また、栄養不良状態の妊婦と授乳期の女性1万800人以上が、世界食糧計画(WFP)と共に実施している栄養補助支援を受けています。数十万人の女性が、幼児と幼い子どもたちの食事習慣に関する学習会に参加し、完全母乳育児や産後すぐの母乳育児の開始や年齢にふさわしい補助食の重要性等を学んでいます。

多難な前途
© UNICEF Pakistan/2011/Page
シンド州のユニセフが支援している栄養支援センターで、息子のモハメド・アリちゃんを抱く母親のヌール・ボノさん。

ユニセフが提供している入院患者向けの治療用食事支援を受けた1週間後、モハメド・アリちゃんの容態は大きく改善し、体重も増え、健康な状態に戻りつつあります。現在、週一回の検診と治療用の食事を提供する外来治療給食プログラムに移行する準備が進められています。

現在、モハメドちゃんと母親のヌールさんは、以前暮らしていた村に戻り、生活を立て直そうと奮闘しています。モハメドちゃんは力強く回復していますが、モハメドちゃんの家族は、困難に直面し続けています。モハメドちゃんのきょうだい7人は、栄養不良と、皮膚病や呼吸器感染症といった病気に苦しんでいるのです。また、近くの川から引いた汚染された水を生活用水として使用せざるを得ない状況です。

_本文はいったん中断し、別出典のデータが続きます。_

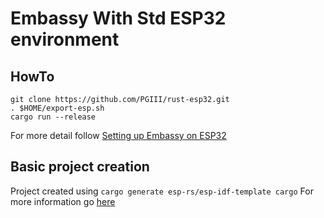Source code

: # Embassy With Std ESP32 environment

## HowTo

```
git clone https://github.com/PGIII/rust-esp32.git
. $HOME/export-esp.sh
cargo run --release

```
For more detail follow [Setting up Embassy on ESP32](https://pg3.dev/post/13)  

## Basic project creation

Project created using `cargo generate esp-rs/esp-idf-template cargo`
For more information go [here](https://github.com/esp-rs/esp-idf-template)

しかしながら、ヌールさんは、彼女達の人生は良くなっていくと強く信じています。

「息子のモハメドが危険な状態を脱しましたから、とにかく嬉しいんです。」「今は、他の何を置いても、モハメドには教育を受けてほしいと思っています。いつか、こうした状況から子どもたちを助けられるような医者にもなれると思います。」

2011年度の国連のパキスタン洪水緊急対応計画の一環として、ユニセフは、今後6ヵ月間、栄養支援をはじめとする子どもたちに緊急に必要な支援を届ける役割を担っています。そして、それらの活動のために、総額5030万米ドルの支援を必要としていますが、現在までに、例えば栄養支援で必要な金額(1070万米ドル)については、そのわずか25パーセント(270万米ドル)しか集まっていません。栄養不良や危険な状態にある子どもたちに総合的な栄養支援を届けるためには、追加の資金援助が緊急に必要です。